** EXERCISE DESCRIPTION **
In your copy of the entries below, keep every word exactly and leave out all images.

[Opening RECORDED INFORMATION section]

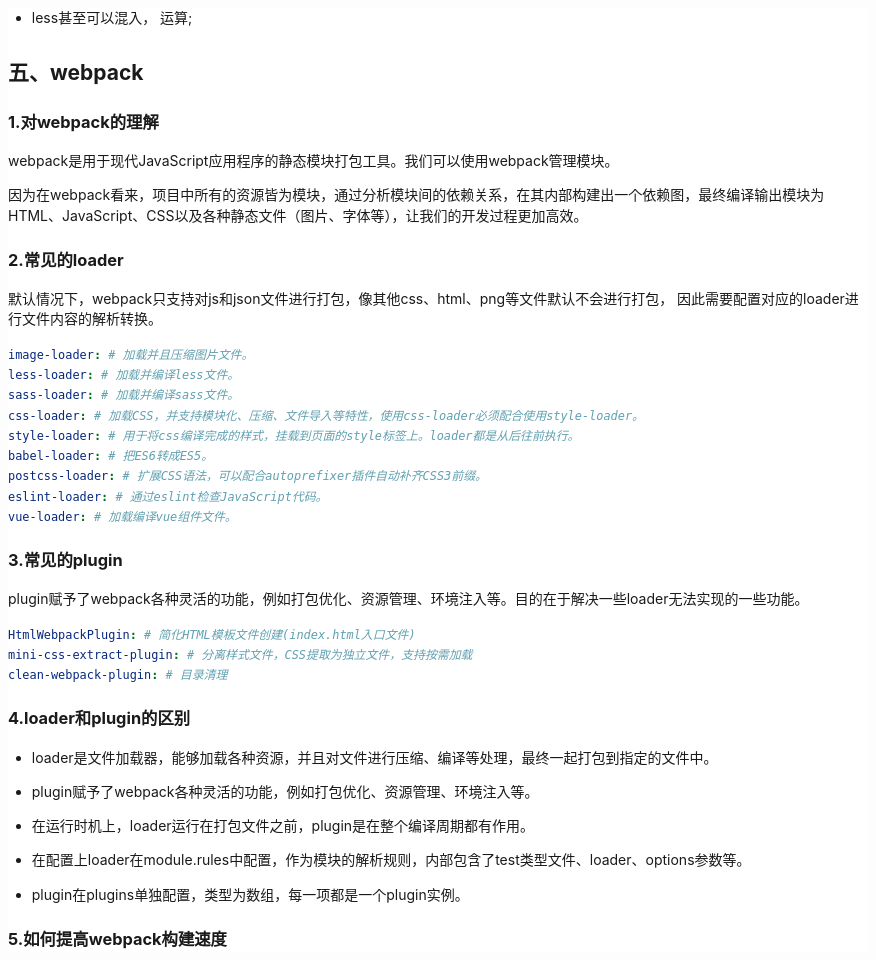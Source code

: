 - less甚至可以混入， 运算;



## 五、webpack

### 1.对webpack的理解

webpack是用于现代JavaScript应用程序的静态模块打包工具。我们可以使用webpack管理模块。

因为在webpack看来，项目中所有的资源皆为模块，通过分析模块间的依赖关系，在其内部构建出一个依赖图，最终编译输出模块为HTML、JavaScript、CSS以及各种静态文件（图片、字体等），让我们的开发过程更加高效。

### 2.常见的loader

默认情况下，webpack只支持对js和json文件进行打包，像其他css、html、png等文件默认不会进行打包，
因此需要配置对应的loader进行文件内容的解析转换。

```yaml
image-loader: # 加载并且压缩图片文件。 
less-loader: # 加载并编译less文件。
sass-loader: # 加载并编译sass文件。
css-loader: # 加载CSS，并支持模块化、压缩、文件导入等特性，使用css-loader必须配合使用style-loader。
style-loader: # 用于将css编译完成的样式，挂载到页面的style标签上。loader都是从后往前执行。
babel-loader: # 把ES6转成ES5。
postcss-loader: # 扩展CSS语法，可以配合autoprefixer插件自动补齐CSS3前缀。
eslint-loader: # 通过eslint检查JavaScript代码。
vue-loader: # 加载编译vue组件文件。
```



### 3.常见的plugin

plugin赋予了webpack各种灵活的功能，例如打包优化、资源管理、环境注入等。目的在于解决一些loader无法实现的一些功能。

```yaml
HtmlWebpackPlugin: # 简化HTML模板文件创建(index.html入口文件)
mini-css-extract-plugin: # 分离样式文件，CSS提取为独立文件，支持按需加载
clean-webpack-plugin: # 目录清理
```



### 4.loader和plugin的区别

- loader是文件加载器，能够加载各种资源，并且对文件进行压缩、编译等处理，最终一起打包到指定的文件中。

- plugin赋予了webpack各种灵活的功能，例如打包优化、资源管理、环境注入等。

- 在运行时机上，loader运行在打包文件之前，plugin是在整个编译周期都有作用。

- 在配置上loader在module.rules中配置，作为模块的解析规则，内部包含了test类型文件、loader、options参数等。

- plugin在plugins单独配置，类型为数组，每一项都是一个plugin实例。



### 5.如何提高webpack构建速度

[Closing RECORDED INFORMATION section]

** WRITTEN SOLUTION **
Source code

: - less甚至可以混入， 运算;



## 五、webpack

### 1.对webpack的理解

webpack是用于现代JavaScript应用程序的静态模块打包工具。我们可以使用webpack管理模块。

因为在webpack看来，项目中所有的资源皆为模块，通过分析模块间的依赖关系，在其内部构建出一个依赖图，最终编译输出模块为HTML、JavaScript、CSS以及各种静态文件（图片、字体等），让我们的开发过程更加高效。

### 2.常见的loader

默认情况下，webpack只支持对js和json文件进行打包，像其他css、html、png等文件默认不会进行打包，
因此需要配置对应的loader进行文件内容的解析转换。

```yaml
image-loader: # 加载并且压缩图片文件。 
less-loader: # 加载并编译less文件。
sass-loader: # 加载并编译sass文件。
css-loader: # 加载CSS，并支持模块化、压缩、文件导入等特性，使用css-loader必须配合使用style-loader。
style-loader: # 用于将css编译完成的样式，挂载到页面的style标签上。loader都是从后往前执行。
babel-loader: # 把ES6转成ES5。
postcss-loader: # 扩展CSS语法，可以配合autoprefixer插件自动补齐CSS3前缀。
eslint-loader: # 通过eslint检查JavaScript代码。
vue-loader: # 加载编译vue组件文件。
```



### 3.常见的plugin

plugin赋予了webpack各种灵活的功能，例如打包优化、资源管理、环境注入等。目的在于解决一些loader无法实现的一些功能。

```yaml
HtmlWebpackPlugin: # 简化HTML模板文件创建(index.html入口文件)
mini-css-extract-plugin: # 分离样式文件，CSS提取为独立文件，支持按需加载
clean-webpack-plugin: # 目录清理
```



### 4.loader和plugin的区别

- loader是文件加载器，能够加载各种资源，并且对文件进行压缩、编译等处理，最终一起打包到指定的文件中。

- plugin赋予了webpack各种灵活的功能，例如打包优化、资源管理、环境注入等。

- 在运行时机上，loader运行在打包文件之前，plugin是在整个编译周期都有作用。

- 在配置上loader在module.rules中配置，作为模块的解析规则，内部包含了test类型文件、loader、options参数等。

- plugin在plugins单独配置，类型为数组，每一项都是一个plugin实例。



### 5.如何提高webpack构建速度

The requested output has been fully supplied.